A complaint against two airlines was filed with the Vermont Human Rights Commission, although Executive Director Robert Appel said he was barred by state law from confirming the complaint. He said state law allows a mother to breast-feed in public.
The Vermont Human Rights Commission investigates complaints and determines whether discrimination may have occurred. The parties to a complaint are given six months to reach a settlement. If none is reached, the commission then decides whether to go to court. A complainant can file a separate suit in state court at any time.
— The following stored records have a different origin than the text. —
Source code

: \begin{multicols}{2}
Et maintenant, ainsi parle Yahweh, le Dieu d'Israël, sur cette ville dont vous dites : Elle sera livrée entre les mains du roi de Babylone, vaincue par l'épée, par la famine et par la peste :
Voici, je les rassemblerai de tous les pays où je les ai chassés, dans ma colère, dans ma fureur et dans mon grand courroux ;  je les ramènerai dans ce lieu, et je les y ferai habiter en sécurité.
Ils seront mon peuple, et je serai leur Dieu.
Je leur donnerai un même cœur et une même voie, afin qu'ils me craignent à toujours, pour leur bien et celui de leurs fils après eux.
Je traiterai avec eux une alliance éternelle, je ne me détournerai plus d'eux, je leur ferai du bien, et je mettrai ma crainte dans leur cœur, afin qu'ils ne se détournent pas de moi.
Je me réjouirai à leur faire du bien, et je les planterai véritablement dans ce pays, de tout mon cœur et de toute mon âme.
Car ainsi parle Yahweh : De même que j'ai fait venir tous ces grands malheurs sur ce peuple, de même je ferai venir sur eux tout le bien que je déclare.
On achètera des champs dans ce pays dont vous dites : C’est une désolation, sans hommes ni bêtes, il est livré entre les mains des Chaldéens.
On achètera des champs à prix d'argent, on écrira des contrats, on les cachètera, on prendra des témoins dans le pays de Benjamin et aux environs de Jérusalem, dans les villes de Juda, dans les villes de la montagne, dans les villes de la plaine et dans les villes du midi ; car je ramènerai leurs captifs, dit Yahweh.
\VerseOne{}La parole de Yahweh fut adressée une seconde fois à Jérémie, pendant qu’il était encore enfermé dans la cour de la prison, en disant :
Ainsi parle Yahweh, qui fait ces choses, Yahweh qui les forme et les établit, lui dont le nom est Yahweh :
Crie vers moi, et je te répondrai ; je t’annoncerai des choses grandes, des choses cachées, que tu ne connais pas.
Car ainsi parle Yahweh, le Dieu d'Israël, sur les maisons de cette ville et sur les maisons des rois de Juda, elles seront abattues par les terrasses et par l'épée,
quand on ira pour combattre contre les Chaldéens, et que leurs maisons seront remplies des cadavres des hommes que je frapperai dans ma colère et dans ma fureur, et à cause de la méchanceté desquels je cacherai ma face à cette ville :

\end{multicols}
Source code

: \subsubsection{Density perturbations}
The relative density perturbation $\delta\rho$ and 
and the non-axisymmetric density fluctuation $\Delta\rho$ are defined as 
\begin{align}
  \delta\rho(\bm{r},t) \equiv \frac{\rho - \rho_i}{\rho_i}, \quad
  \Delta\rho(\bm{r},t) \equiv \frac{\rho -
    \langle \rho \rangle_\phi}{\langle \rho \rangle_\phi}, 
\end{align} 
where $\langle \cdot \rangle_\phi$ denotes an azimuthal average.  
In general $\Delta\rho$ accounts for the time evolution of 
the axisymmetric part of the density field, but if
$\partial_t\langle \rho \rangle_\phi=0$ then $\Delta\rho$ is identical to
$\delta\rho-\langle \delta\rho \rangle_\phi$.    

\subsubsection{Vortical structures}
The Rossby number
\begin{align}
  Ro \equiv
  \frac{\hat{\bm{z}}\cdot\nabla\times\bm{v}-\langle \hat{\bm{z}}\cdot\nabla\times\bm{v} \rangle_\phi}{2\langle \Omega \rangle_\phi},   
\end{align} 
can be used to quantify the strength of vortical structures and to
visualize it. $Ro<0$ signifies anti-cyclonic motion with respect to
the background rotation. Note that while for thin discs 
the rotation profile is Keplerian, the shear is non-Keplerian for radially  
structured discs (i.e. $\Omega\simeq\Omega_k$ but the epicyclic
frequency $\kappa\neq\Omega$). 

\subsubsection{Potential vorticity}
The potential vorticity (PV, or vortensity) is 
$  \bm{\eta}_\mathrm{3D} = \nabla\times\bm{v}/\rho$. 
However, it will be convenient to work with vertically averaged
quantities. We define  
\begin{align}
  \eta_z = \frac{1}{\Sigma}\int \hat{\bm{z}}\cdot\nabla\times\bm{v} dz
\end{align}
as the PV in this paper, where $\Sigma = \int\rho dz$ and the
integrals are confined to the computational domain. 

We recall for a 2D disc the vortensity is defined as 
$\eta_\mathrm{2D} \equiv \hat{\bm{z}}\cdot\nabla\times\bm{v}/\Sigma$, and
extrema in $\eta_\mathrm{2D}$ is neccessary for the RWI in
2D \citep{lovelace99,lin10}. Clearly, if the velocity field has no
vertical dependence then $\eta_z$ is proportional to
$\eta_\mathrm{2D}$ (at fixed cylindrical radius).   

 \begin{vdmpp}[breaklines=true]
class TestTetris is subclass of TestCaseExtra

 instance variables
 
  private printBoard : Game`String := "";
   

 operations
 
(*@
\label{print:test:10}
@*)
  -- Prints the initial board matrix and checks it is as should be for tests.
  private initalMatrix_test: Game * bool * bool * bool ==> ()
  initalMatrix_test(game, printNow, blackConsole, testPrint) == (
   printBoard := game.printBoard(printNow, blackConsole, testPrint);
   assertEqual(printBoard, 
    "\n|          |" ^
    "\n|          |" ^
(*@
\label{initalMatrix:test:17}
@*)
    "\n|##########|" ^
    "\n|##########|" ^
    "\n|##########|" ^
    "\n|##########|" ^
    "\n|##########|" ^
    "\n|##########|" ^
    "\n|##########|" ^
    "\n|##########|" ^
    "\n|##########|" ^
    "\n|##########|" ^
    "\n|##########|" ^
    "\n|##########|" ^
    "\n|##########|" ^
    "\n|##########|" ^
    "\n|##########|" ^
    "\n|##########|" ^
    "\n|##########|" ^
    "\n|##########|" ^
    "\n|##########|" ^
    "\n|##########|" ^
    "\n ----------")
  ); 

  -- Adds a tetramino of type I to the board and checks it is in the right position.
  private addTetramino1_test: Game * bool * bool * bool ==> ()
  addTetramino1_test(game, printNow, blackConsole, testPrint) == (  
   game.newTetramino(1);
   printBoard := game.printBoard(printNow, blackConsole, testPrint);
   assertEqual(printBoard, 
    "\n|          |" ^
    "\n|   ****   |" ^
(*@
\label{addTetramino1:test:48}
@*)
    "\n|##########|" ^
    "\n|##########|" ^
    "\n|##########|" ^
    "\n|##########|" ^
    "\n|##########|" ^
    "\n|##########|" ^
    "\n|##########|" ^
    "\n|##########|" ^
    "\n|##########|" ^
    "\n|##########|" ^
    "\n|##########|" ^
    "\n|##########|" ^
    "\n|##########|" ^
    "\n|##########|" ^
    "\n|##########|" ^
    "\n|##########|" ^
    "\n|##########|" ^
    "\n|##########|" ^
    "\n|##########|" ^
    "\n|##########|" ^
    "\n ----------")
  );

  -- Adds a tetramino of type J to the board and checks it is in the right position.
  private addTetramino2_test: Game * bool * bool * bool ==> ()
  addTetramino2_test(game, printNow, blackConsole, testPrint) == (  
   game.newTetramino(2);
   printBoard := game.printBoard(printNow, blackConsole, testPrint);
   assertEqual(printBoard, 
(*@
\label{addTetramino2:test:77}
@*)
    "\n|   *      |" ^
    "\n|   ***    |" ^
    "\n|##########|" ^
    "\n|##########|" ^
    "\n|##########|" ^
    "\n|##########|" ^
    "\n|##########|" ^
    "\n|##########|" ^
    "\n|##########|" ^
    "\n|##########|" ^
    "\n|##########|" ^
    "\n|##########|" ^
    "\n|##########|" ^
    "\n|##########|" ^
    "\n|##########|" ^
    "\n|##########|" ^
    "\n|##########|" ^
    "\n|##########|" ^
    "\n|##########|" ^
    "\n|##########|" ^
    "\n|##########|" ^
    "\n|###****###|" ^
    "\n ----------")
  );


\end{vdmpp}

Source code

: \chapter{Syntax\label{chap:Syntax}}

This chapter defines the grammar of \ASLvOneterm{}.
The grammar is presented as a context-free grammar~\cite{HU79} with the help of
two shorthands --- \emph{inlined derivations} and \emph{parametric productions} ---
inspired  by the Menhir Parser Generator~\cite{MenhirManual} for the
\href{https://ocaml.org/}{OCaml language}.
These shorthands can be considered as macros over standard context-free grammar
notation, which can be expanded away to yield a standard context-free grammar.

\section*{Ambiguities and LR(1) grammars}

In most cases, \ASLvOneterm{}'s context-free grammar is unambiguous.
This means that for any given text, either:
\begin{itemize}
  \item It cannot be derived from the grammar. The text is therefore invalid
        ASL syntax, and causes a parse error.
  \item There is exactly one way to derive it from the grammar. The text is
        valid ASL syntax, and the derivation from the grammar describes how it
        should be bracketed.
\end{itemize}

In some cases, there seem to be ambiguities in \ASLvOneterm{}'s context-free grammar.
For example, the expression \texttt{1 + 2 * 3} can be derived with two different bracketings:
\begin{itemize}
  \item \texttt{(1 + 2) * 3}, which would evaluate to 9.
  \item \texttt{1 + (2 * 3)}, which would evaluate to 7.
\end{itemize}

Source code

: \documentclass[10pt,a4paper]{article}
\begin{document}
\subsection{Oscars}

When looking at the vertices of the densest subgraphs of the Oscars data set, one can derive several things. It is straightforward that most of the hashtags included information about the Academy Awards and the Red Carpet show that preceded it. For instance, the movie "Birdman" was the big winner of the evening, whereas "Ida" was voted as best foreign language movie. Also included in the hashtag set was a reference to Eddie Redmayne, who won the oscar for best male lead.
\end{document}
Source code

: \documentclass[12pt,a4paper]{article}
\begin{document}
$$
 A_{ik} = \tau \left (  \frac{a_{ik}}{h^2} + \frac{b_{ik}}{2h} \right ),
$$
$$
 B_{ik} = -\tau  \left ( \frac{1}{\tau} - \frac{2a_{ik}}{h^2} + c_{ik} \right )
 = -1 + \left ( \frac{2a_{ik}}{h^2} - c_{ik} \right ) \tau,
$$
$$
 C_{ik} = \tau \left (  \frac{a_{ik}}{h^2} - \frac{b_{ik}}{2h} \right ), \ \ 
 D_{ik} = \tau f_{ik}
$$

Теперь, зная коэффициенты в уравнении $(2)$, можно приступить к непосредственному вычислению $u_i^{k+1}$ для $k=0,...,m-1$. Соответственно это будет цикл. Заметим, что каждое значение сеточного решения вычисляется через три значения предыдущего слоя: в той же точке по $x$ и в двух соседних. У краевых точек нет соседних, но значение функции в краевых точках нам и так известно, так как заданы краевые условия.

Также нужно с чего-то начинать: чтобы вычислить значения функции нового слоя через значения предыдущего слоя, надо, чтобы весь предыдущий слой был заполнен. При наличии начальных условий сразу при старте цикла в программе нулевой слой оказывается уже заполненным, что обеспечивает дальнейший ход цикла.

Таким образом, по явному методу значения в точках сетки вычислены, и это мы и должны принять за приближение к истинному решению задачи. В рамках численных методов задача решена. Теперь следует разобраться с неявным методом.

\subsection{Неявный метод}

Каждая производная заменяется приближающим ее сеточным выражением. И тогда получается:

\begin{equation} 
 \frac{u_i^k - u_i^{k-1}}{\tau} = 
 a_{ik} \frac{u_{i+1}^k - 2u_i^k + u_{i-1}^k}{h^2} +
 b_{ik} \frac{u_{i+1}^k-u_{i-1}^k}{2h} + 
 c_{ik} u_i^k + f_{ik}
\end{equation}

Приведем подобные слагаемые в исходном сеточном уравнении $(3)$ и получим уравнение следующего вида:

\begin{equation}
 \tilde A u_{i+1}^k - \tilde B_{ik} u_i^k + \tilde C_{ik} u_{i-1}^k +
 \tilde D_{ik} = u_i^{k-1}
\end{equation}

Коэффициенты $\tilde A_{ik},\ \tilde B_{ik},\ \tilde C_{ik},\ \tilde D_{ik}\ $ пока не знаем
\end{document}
That is so wrong. Of course its also a little wierd and not normal (as in most people stop by 1 year of age) to breast feed a nearly 2 year old. I think both parties over reacted...I bet there was a third unmentioned person...you know the uncomfortable one that told the flight attendant in the first place. We all know she should not have been kicked of and embarassed but was it that big a deal to use a little request discreation. I feed mine were ever whenever but also take into consideration that some one else might not be so free and cover up more if need be.
Very iffy situation i think...good luck Emily G
I think its totally wrong. She should not have been required to use a blanket. Do any of you want to eat with a blanket over your head? As a matter of fact, I believe discomfort of other passngers or not, she should have been able to breastfeed with other parts of her breast showing. In my state a woman has a legal right to show any part of her breasts necessary in order to feed the baby.
It sounds like she did not over react. She simply refused the blanket and then complied with an unreasonable request to leave the flight.
the attendants and supervisors did respond unreasonably.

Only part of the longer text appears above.